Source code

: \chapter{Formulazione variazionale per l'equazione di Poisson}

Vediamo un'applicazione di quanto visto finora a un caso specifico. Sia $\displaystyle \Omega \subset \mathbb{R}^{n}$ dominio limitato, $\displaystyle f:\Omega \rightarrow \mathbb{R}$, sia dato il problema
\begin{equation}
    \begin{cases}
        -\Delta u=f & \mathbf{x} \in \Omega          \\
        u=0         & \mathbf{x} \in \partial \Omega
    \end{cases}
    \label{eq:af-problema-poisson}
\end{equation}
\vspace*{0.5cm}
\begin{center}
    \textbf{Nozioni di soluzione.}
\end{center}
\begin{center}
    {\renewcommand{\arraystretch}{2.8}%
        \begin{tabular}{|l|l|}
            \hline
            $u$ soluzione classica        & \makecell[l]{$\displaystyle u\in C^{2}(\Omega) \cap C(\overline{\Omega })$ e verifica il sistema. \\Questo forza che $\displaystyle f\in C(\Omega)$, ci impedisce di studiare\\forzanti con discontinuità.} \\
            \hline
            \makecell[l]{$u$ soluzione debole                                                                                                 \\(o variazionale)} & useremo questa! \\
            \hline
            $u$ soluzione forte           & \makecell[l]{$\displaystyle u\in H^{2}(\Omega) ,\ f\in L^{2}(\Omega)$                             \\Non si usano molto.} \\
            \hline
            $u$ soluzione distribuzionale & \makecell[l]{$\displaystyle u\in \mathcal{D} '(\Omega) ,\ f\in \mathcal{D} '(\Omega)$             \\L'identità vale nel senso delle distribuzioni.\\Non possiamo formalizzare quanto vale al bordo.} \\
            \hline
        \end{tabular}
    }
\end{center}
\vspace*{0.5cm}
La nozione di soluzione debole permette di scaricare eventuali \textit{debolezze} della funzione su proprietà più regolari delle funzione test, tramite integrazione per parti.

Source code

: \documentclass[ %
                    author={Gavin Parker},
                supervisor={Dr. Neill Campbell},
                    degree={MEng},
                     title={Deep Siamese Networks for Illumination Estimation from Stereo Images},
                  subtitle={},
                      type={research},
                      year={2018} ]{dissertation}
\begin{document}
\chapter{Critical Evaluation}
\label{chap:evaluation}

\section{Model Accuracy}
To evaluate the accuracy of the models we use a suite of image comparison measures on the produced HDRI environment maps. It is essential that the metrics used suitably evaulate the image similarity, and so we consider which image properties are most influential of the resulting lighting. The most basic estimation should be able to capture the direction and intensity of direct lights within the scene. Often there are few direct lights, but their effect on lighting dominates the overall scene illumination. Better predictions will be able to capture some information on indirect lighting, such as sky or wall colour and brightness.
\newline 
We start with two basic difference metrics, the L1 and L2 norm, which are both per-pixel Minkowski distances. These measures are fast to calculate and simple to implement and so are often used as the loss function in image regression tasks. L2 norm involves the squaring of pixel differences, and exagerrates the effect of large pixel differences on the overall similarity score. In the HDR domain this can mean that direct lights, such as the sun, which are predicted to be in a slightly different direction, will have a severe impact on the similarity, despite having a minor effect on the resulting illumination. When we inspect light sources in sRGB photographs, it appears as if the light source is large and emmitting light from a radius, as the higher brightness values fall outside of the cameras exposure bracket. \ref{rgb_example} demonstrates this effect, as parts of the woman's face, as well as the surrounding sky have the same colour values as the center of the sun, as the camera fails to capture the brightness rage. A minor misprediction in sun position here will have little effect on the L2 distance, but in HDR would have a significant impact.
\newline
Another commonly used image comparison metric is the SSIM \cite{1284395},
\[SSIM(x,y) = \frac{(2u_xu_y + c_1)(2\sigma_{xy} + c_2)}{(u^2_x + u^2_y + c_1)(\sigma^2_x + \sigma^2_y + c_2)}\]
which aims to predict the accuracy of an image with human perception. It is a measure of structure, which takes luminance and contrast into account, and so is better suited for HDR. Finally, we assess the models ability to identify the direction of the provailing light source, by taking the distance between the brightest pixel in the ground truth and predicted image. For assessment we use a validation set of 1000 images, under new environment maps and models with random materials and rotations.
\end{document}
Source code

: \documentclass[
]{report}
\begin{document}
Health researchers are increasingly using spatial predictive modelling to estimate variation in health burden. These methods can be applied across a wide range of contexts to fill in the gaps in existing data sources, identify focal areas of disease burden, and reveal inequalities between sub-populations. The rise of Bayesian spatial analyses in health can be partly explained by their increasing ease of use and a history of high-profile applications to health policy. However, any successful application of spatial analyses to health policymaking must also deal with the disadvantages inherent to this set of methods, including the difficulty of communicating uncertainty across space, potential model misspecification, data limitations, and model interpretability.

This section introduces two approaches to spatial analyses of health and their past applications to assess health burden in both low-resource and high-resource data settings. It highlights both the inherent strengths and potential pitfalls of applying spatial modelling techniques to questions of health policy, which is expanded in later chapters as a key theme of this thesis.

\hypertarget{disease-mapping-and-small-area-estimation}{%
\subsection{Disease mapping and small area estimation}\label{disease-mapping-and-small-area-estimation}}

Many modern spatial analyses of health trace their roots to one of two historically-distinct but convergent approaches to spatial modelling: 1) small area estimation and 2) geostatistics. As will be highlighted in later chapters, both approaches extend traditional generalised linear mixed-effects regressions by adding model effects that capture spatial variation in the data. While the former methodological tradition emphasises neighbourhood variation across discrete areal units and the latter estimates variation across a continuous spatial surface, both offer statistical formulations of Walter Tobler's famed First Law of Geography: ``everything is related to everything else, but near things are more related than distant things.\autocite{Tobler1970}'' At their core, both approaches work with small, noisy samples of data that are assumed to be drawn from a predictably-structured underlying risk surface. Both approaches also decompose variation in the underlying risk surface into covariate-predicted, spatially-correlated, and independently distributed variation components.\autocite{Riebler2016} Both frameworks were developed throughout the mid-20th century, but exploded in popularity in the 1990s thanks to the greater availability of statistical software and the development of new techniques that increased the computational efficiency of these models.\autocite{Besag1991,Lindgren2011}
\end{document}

:: DESCRIPTION OF THE TASK ::
Exactly as they stand, repeat all the records.

:: WRITTEN SOLUTION ::
Source code

: \chapter{Formulazione variazionale per l'equazione di Poisson}

Vediamo un'applicazione di quanto visto finora a un caso specifico. Sia $\displaystyle \Omega \subset \mathbb{R}^{n}$ dominio limitato, $\displaystyle f:\Omega \rightarrow \mathbb{R}$, sia dato il problema
\begin{equation}
    \begin{cases}
        -\Delta u=f & \mathbf{x} \in \Omega          \\
        u=0         & \mathbf{x} \in \partial \Omega
    \end{cases}
    \label{eq:af-problema-poisson}
\end{equation}
\vspace*{0.5cm}
\begin{center}
    \textbf{Nozioni di soluzione.}
\end{center}
\begin{center}
    {\renewcommand{\arraystretch}{2.8}%
        \begin{tabular}{|l|l|}
            \hline
            $u$ soluzione classica        & \makecell[l]{$\displaystyle u\in C^{2}(\Omega) \cap C(\overline{\Omega })$ e verifica il sistema. \\Questo forza che $\displaystyle f\in C(\Omega)$, ci impedisce di studiare\\forzanti con discontinuità.} \\
            \hline
            \makecell[l]{$u$ soluzione debole                                                                                                 \\(o variazionale)} & useremo questa! \\
            \hline
            $u$ soluzione forte           & \makecell[l]{$\displaystyle u\in H^{2}(\Omega) ,\ f\in L^{2}(\Omega)$                             \\Non si usano molto.} \\
            \hline
            $u$ soluzione distribuzionale & \makecell[l]{$\displaystyle u\in \mathcal{D} '(\Omega) ,\ f\in \mathcal{D} '(\Omega)$             \\L'identità vale nel senso delle distribuzioni.\\Non possiamo formalizzare quanto vale al bordo.} \\
            \hline
        \end{tabular}
    }
\end{center}
\vspace*{0.5cm}
La nozione di soluzione debole permette di scaricare eventuali \textit{debolezze} della funzione su proprietà più regolari delle funzione test, tramite integrazione per parti.

Source code

: \documentclass[ %
                    author={Gavin Parker},
                supervisor={Dr. Neill Campbell},
                    degree={MEng},
                     title={Deep Siamese Networks for Illumination Estimation from Stereo Images},
                  subtitle={},
                      type={research},
                      year={2018} ]{dissertation}
\begin{document}
\chapter{Critical Evaluation}
\label{chap:evaluation}

\section{Model Accuracy}
To evaluate the accuracy of the models we use a suite of image comparison measures on the produced HDRI environment maps. It is essential that the metrics used suitably evaulate the image similarity, and so we consider which image properties are most influential of the resulting lighting. The most basic estimation should be able to capture the direction and intensity of direct lights within the scene. Often there are few direct lights, but their effect on lighting dominates the overall scene illumination. Better predictions will be able to capture some information on indirect lighting, such as sky or wall colour and brightness.
\newline 
We start with two basic difference metrics, the L1 and L2 norm, which are both per-pixel Minkowski distances. These measures are fast to calculate and simple to implement and so are often used as the loss function in image regression tasks. L2 norm involves the squaring of pixel differences, and exagerrates the effect of large pixel differences on the overall similarity score. In the HDR domain this can mean that direct lights, such as the sun, which are predicted to be in a slightly different direction, will have a severe impact on the similarity, despite having a minor effect on the resulting illumination. When we inspect light sources in sRGB photographs, it appears as if the light source is large and emmitting light from a radius, as the higher brightness values fall outside of the cameras exposure bracket. \ref{rgb_example} demonstrates this effect, as parts of the woman's face, as well as the surrounding sky have the same colour values as the center of the sun, as the camera fails to capture the brightness rage. A minor misprediction in sun position here will have little effect on the L2 distance, but in HDR would have a significant impact.
\newline
Another commonly used image comparison metric is the SSIM \cite{1284395},
\[SSIM(x,y) = \frac{(2u_xu_y + c_1)(2\sigma_{xy} + c_2)}{(u^2_x + u^2_y + c_1)(\sigma^2_x + \sigma^2_y + c_2)}\]
which aims to predict the accuracy of an image with human perception. It is a measure of structure, which takes luminance and contrast into account, and so is better suited for HDR. Finally, we assess the models ability to identify the direction of the provailing light source, by taking the distance between the brightest pixel in the ground truth and predicted image. For assessment we use a validation set of 1000 images, under new environment maps and models with random materials and rotations.
\end{document}
Source code

: \documentclass[
]{report}
\begin{document}
Health researchers are increasingly using spatial predictive modelling to estimate variation in health burden. These methods can be applied across a wide range of contexts to fill in the gaps in existing data sources, identify focal areas of disease burden, and reveal inequalities between sub-populations. The rise of Bayesian spatial analyses in health can be partly explained by their increasing ease of use and a history of high-profile applications to health policy. However, any successful application of spatial analyses to health policymaking must also deal with the disadvantages inherent to this set of methods, including the difficulty of communicating uncertainty across space, potential model misspecification, data limitations, and model interpretability.

This section introduces two approaches to spatial analyses of health and their past applications to assess health burden in both low-resource and high-resource data settings. It highlights both the inherent strengths and potential pitfalls of applying spatial modelling techniques to questions of health policy, which is expanded in later chapters as a key theme of this thesis.

\hypertarget{disease-mapping-and-small-area-estimation}{%
\subsection{Disease mapping and small area estimation}\label{disease-mapping-and-small-area-estimation}}

Many modern spatial analyses of health trace their roots to one of two historically-distinct but convergent approaches to spatial modelling: 1) small area estimation and 2) geostatistics. As will be highlighted in later chapters, both approaches extend traditional generalised linear mixed-effects regressions by adding model effects that capture spatial variation in the data. While the former methodological tradition emphasises neighbourhood variation across discrete areal units and the latter estimates variation across a continuous spatial surface, both offer statistical formulations of Walter Tobler's famed First Law of Geography: ``everything is related to everything else, but near things are more related than distant things.\autocite{Tobler1970}'' At their core, both approaches work with small, noisy samples of data that are assumed to be drawn from a predictably-structured underlying risk surface. Both approaches also decompose variation in the underlying risk surface into covariate-predicted, spatially-correlated, and independently distributed variation components.\autocite{Riebler2016} Both frameworks were developed throughout the mid-20th century, but exploded in popularity in the 1990s thanks to the greater availability of statistical software and the development of new techniques that increased the computational efficiency of these models.\autocite{Besag1991,Lindgren2011}
\end{document}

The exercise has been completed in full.